*** Opening Data ***

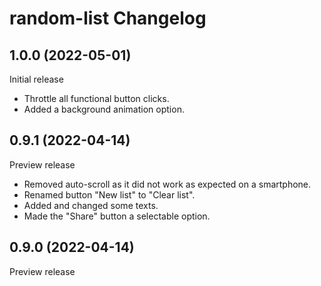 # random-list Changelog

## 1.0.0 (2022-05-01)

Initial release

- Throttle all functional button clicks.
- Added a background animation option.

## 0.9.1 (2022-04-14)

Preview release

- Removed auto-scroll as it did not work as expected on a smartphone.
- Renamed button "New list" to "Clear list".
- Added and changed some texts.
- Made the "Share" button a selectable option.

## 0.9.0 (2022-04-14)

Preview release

*** Closing Data ***
*** Opening Data ***

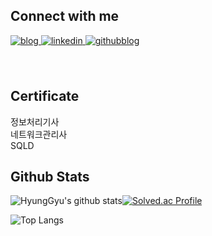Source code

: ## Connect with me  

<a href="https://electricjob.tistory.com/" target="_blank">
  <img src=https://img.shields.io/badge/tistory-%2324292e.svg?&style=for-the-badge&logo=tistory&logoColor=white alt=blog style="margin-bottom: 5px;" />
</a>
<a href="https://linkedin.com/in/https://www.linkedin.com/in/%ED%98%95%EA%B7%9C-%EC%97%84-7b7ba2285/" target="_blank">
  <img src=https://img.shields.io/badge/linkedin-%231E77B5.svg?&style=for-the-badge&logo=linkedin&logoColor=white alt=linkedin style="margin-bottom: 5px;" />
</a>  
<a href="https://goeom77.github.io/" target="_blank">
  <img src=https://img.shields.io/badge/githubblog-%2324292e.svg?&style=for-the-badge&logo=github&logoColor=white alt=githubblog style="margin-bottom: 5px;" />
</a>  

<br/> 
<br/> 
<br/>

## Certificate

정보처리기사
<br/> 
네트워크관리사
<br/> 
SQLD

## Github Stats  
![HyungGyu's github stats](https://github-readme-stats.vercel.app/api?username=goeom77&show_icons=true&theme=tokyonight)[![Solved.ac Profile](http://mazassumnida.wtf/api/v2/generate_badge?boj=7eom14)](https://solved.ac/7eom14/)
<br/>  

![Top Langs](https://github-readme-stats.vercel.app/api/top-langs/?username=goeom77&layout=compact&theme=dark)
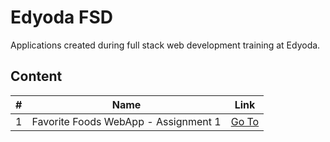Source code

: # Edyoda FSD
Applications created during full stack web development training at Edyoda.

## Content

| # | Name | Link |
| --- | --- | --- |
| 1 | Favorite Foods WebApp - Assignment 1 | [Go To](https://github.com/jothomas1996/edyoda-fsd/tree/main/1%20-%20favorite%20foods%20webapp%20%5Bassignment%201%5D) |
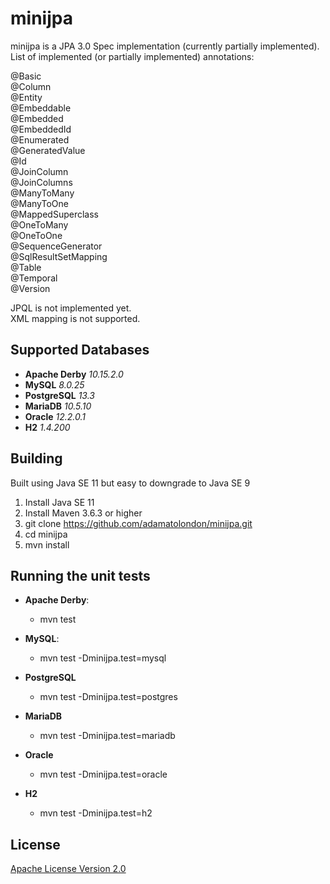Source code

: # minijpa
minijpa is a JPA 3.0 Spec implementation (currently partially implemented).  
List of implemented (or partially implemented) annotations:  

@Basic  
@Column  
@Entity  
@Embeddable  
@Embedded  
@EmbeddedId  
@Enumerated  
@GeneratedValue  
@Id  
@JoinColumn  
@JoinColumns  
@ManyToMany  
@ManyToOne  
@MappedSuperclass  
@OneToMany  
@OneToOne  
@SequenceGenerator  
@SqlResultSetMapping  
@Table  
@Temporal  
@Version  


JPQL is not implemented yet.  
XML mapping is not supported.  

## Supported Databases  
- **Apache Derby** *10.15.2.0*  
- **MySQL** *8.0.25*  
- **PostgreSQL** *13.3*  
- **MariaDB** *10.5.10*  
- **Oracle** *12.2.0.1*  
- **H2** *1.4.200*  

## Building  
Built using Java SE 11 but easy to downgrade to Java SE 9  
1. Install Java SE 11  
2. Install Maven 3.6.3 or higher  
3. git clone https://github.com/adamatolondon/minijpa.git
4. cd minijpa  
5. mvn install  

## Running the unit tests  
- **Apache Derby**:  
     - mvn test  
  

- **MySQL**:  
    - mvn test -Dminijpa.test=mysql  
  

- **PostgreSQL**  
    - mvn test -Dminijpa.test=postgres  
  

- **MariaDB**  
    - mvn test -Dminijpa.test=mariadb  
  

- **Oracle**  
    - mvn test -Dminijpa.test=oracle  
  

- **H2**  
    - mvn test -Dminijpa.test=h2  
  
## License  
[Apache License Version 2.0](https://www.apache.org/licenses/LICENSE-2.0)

*** Closing Data ***

# [Task details]
Reproduce each line of the entries in which the word "Java" is found.

# [Result for this task]
Built using Java SE 11 but easy to downgrade to Java SE 9  
1. Install Java SE 11  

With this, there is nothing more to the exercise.